Pictures paired with source code:

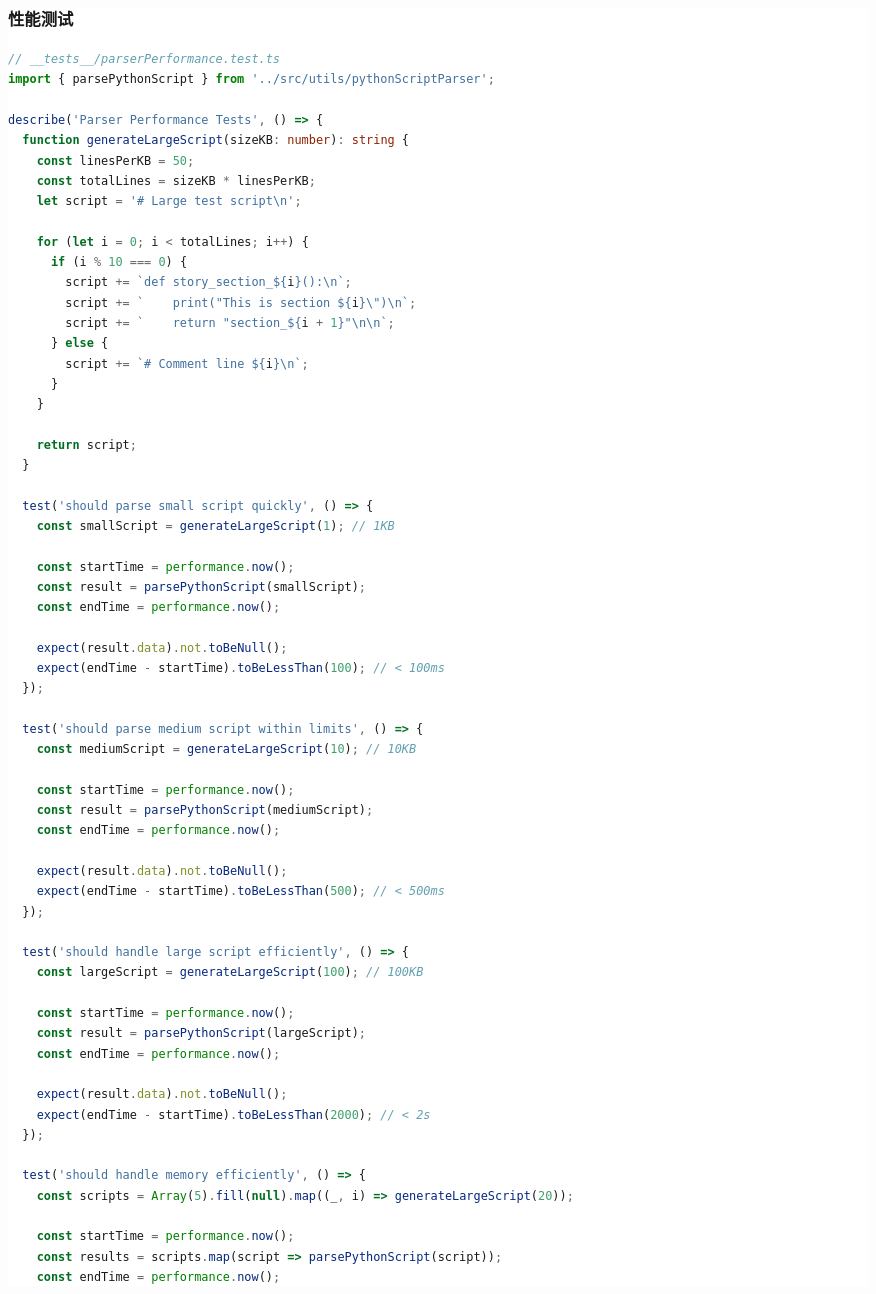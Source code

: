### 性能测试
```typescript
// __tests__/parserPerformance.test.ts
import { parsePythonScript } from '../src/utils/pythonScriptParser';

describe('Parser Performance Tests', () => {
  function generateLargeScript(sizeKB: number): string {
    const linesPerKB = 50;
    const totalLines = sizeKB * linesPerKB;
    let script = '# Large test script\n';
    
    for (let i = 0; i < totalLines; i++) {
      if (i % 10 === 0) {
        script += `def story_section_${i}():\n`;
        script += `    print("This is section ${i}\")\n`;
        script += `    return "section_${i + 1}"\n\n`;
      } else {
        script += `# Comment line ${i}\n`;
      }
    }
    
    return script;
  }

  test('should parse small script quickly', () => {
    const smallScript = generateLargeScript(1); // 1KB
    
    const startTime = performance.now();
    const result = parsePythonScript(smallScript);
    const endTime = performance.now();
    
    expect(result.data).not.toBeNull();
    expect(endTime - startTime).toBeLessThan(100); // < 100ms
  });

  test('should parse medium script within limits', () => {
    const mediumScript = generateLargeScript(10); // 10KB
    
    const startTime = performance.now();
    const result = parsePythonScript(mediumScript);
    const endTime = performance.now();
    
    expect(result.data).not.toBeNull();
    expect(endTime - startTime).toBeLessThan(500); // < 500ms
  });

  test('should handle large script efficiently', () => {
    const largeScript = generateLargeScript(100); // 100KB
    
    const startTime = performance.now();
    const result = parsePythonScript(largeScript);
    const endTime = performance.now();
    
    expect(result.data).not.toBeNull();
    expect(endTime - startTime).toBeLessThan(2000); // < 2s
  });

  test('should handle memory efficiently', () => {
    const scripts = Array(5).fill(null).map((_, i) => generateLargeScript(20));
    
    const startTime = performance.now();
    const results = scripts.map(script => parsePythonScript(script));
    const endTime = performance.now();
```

==

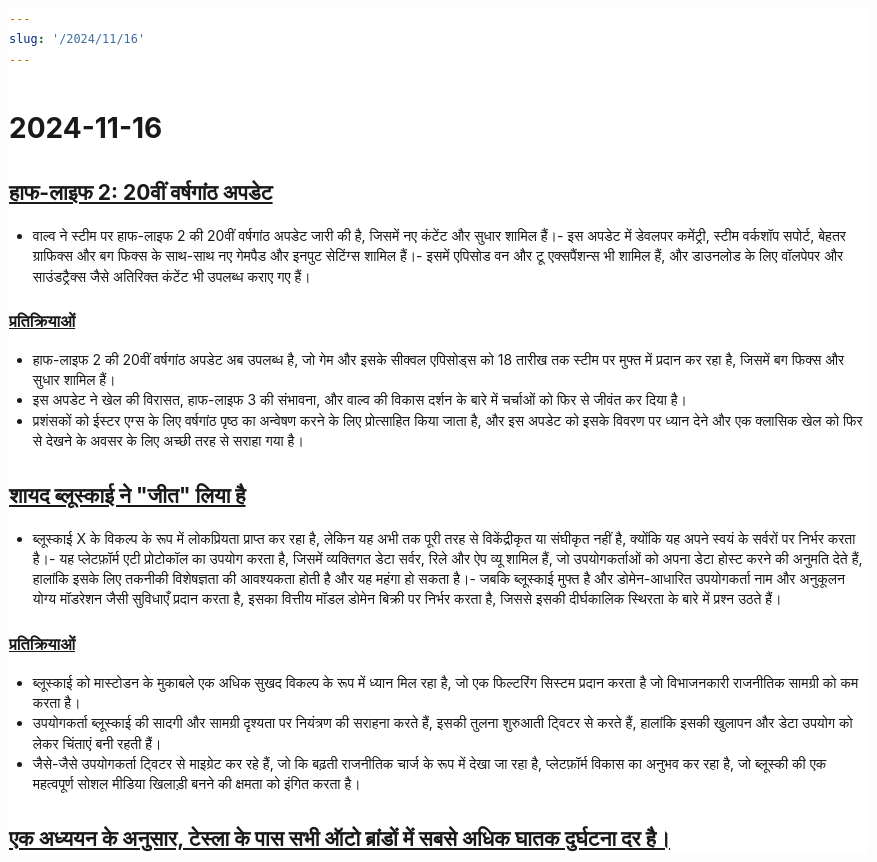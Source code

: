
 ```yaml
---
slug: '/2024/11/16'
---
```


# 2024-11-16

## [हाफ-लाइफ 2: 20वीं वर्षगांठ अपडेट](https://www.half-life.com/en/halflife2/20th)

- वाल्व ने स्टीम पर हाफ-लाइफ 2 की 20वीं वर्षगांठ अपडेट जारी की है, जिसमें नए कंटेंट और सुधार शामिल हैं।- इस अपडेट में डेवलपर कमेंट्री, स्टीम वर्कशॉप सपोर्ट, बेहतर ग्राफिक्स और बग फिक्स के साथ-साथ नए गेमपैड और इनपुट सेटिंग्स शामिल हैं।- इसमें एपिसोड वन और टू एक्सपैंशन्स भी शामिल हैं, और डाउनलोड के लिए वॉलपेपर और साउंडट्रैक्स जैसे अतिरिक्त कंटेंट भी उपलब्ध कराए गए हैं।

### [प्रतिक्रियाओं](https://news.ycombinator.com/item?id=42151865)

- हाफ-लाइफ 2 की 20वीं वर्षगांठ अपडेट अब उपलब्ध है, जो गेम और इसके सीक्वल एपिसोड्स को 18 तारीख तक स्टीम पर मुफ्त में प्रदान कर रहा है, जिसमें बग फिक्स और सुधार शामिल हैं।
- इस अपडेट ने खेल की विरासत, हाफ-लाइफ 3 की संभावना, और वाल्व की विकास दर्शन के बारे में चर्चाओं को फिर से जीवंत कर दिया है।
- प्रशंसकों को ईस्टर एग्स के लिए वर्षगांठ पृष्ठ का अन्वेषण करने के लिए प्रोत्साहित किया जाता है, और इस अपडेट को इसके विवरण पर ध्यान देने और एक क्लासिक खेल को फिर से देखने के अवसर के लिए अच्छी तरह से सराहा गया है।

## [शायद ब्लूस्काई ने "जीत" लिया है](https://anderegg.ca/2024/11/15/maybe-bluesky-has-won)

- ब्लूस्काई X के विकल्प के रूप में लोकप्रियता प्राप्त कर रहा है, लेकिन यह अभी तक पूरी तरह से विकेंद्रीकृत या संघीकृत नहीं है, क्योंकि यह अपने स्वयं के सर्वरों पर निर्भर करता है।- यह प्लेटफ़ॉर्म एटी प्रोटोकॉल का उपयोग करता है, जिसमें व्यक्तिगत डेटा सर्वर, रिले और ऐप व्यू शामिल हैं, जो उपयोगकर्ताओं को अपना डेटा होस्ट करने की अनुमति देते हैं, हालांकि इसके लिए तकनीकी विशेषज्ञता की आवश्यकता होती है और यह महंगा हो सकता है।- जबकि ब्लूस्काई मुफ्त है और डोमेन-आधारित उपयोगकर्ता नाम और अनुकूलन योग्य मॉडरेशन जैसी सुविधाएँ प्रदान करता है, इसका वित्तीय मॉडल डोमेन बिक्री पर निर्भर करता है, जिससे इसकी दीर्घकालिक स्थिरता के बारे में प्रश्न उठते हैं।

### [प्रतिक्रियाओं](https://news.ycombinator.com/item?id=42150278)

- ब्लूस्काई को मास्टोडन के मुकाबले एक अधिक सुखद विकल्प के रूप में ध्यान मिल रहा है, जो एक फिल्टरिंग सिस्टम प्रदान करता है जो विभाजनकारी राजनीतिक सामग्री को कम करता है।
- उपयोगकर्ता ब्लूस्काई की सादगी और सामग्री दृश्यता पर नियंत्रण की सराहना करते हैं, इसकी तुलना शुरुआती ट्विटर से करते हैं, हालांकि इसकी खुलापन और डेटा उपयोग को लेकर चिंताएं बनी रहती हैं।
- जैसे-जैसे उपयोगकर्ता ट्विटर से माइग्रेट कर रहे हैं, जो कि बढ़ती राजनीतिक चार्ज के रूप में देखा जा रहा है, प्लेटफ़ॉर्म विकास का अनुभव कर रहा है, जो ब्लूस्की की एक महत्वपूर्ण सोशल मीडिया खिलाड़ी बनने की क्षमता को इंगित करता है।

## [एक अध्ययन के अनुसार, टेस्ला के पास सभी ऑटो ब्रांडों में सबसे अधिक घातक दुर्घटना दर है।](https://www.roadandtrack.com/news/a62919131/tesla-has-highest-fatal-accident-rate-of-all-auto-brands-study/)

▶ [WHAT IS NEEDED]
Search the entries for the string "linesPerKB" and copy each line where it occurs.

▶ [RESPONSE BELOW]
    const linesPerKB = 50;
    const totalLines = sizeKB * linesPerKB;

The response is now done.